[Excerpts from a dataset]
== Segment start ==
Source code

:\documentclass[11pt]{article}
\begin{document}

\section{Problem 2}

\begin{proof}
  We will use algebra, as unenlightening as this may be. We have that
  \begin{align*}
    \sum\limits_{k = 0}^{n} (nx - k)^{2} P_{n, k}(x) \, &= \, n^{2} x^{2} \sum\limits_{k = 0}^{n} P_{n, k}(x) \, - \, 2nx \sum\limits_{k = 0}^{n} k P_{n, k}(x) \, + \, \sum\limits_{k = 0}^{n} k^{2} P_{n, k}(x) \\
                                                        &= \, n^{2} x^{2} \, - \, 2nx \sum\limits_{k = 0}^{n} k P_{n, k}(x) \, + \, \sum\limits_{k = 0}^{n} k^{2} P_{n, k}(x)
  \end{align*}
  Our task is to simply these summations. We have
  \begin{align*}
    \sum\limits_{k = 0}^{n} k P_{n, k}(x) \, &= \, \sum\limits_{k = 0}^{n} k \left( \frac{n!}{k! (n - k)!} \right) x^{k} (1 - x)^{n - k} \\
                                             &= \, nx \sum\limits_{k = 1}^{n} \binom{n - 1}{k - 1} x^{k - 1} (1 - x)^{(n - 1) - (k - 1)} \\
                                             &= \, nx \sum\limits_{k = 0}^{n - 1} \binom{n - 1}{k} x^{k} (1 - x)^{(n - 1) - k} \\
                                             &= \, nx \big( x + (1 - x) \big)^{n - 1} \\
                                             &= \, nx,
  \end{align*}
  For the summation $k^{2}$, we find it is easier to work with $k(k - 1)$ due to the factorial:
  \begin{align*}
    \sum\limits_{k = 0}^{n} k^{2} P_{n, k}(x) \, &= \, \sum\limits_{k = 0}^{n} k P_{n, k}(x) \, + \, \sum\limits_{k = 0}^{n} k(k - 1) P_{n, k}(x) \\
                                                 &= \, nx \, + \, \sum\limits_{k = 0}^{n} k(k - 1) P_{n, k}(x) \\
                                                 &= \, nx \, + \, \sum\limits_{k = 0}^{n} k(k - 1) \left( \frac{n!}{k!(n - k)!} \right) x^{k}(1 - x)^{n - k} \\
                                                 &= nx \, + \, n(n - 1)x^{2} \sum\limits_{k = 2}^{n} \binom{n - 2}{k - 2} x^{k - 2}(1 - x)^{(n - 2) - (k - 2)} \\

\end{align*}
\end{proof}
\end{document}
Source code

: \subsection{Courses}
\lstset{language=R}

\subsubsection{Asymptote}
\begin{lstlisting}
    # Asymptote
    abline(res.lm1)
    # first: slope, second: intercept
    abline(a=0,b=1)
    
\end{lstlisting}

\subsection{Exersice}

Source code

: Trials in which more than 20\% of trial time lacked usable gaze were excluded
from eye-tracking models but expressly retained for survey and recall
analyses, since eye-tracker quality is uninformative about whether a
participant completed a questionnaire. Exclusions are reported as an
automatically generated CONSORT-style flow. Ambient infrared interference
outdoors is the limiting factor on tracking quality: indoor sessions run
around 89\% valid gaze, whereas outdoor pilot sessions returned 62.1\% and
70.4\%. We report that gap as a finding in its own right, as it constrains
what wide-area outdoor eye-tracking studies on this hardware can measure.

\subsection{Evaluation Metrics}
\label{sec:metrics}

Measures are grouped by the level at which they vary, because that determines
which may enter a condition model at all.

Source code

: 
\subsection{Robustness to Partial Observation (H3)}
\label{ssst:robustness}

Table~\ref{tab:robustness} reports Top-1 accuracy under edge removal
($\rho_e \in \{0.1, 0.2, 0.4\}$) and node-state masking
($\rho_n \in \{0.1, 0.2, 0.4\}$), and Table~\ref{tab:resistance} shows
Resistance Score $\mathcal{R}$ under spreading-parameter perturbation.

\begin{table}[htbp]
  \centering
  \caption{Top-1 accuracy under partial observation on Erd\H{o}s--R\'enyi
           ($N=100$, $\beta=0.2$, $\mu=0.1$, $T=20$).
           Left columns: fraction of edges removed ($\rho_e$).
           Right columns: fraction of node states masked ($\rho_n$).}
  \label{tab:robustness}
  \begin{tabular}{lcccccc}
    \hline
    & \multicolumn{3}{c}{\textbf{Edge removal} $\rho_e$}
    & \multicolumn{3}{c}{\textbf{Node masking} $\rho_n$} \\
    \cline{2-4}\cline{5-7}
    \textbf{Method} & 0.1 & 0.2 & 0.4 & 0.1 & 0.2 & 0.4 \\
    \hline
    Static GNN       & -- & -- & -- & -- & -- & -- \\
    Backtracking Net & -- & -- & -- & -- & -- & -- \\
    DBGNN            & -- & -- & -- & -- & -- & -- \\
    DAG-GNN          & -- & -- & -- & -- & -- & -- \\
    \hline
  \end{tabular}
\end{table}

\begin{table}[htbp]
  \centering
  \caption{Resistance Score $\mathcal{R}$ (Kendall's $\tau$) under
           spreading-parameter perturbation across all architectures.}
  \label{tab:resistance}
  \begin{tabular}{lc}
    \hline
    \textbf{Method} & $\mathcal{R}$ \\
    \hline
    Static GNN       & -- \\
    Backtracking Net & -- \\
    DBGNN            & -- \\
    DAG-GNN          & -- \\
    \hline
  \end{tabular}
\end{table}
== Segment end ==
◆ **About this task**: Repeat the data. Every word must match.

◆ **Solution for this problem**:
Source code

:\documentclass[11pt]{article}
\begin{document}

\section{Problem 2}

\begin{proof}
  We will use algebra, as unenlightening as this may be. We have that
  \begin{align*}
    \sum\limits_{k = 0}^{n} (nx - k)^{2} P_{n, k}(x) \, &= \, n^{2} x^{2} \sum\limits_{k = 0}^{n} P_{n, k}(x) \, - \, 2nx \sum\limits_{k = 0}^{n} k P_{n, k}(x) \, + \, \sum\limits_{k = 0}^{n} k^{2} P_{n, k}(x) \\
                                                        &= \, n^{2} x^{2} \, - \, 2nx \sum\limits_{k = 0}^{n} k P_{n, k}(x) \, + \, \sum\limits_{k = 0}^{n} k^{2} P_{n, k}(x)
  \end{align*}
  Our task is to simply these summations. We have
  \begin{align*}
    \sum\limits_{k = 0}^{n} k P_{n, k}(x) \, &= \, \sum\limits_{k = 0}^{n} k \left( \frac{n!}{k! (n - k)!} \right) x^{k} (1 - x)^{n - k} \\
                                             &= \, nx \sum\limits_{k = 1}^{n} \binom{n - 1}{k - 1} x^{k - 1} (1 - x)^{(n - 1) - (k - 1)} \\
                                             &= \, nx \sum\limits_{k = 0}^{n - 1} \binom{n - 1}{k} x^{k} (1 - x)^{(n - 1) - k} \\
                                             &= \, nx \big( x + (1 - x) \big)^{n - 1} \\
                                             &= \, nx,
  \end{align*}
  For the summation $k^{2}$, we find it is easier to work with $k(k - 1)$ due to the factorial:
  \begin{align*}
    \sum\limits_{k = 0}^{n} k^{2} P_{n, k}(x) \, &= \, \sum\limits_{k = 0}^{n} k P_{n, k}(x) \, + \, \sum\limits_{k = 0}^{n} k(k - 1) P_{n, k}(x) \\
                                                 &= \, nx \, + \, \sum\limits_{k = 0}^{n} k(k - 1) P_{n, k}(x) \\
                                                 &= \, nx \, + \, \sum\limits_{k = 0}^{n} k(k - 1) \left( \frac{n!}{k!(n - k)!} \right) x^{k}(1 - x)^{n - k} \\
                                                 &= nx \, + \, n(n - 1)x^{2} \sum\limits_{k = 2}^{n} \binom{n - 2}{k - 2} x^{k - 2}(1 - x)^{(n - 2) - (k - 2)} \\

\end{align*}
\end{proof}
\end{document}
Source code

: \subsection{Courses}
\lstset{language=R}

\subsubsection{Asymptote}
\begin{lstlisting}
    # Asymptote
    abline(res.lm1)
    # first: slope, second: intercept
    abline(a=0,b=1)
    
\end{lstlisting}

\subsection{Exersice}

Source code

: Trials in which more than 20\% of trial time lacked usable gaze were excluded
from eye-tracking models but expressly retained for survey and recall
analyses, since eye-tracker quality is uninformative about whether a
participant completed a questionnaire. Exclusions are reported as an
automatically generated CONSORT-style flow. Ambient infrared interference
outdoors is the limiting factor on tracking quality: indoor sessions run
around 89\% valid gaze, whereas outdoor pilot sessions returned 62.1\% and
70.4\%. We report that gap as a finding in its own right, as it constrains
what wide-area outdoor eye-tracking studies on this hardware can measure.

\subsection{Evaluation Metrics}
\label{sec:metrics}

Measures are grouped by the level at which they vary, because that determines
which may enter a condition model at all.

Source code

: 
\subsection{Robustness to Partial Observation (H3)}
\label{ssst:robustness}

Table~\ref{tab:robustness} reports Top-1 accuracy under edge removal
($\rho_e \in \{0.1, 0.2, 0.4\}$) and node-state masking
($\rho_n \in \{0.1, 0.2, 0.4\}$), and Table~\ref{tab:resistance} shows
Resistance Score $\mathcal{R}$ under spreading-parameter perturbation.

\begin{table}[htbp]
  \centering
  \caption{Top-1 accuracy under partial observation on Erd\H{o}s--R\'enyi
           ($N=100$, $\beta=0.2$, $\mu=0.1$, $T=20$).
           Left columns: fraction of edges removed ($\rho_e$).
           Right columns: fraction of node states masked ($\rho_n$).}
  \label{tab:robustness}
  \begin{tabular}{lcccccc}
    \hline
    & \multicolumn{3}{c}{\textbf{Edge removal} $\rho_e$}
    & \multicolumn{3}{c}{\textbf{Node masking} $\rho_n$} \\
    \cline{2-4}\cline{5-7}
    \textbf{Method} & 0.1 & 0.2 & 0.4 & 0.1 & 0.2 & 0.4 \\
    \hline
    Static GNN       & -- & -- & -- & -- & -- & -- \\
    Backtracking Net & -- & -- & -- & -- & -- & -- \\
    DBGNN            & -- & -- & -- & -- & -- & -- \\
    DAG-GNN          & -- & -- & -- & -- & -- & -- \\
    \hline
  \end{tabular}
\end{table}

\begin{table}[htbp]
  \centering
  \caption{Resistance Score $\mathcal{R}$ (Kendall's $\tau$) under
           spreading-parameter perturbation across all architectures.}
  \label{tab:resistance}
  \begin{tabular}{lc}
    \hline
    \textbf{Method} & $\mathcal{R}$ \\
    \hline
    Static GNN       & -- \\
    Backtracking Net & -- \\
    DBGNN            & -- \\
    DAG-GNN          & -- \\
    \hline
  \end{tabular}
\end{table}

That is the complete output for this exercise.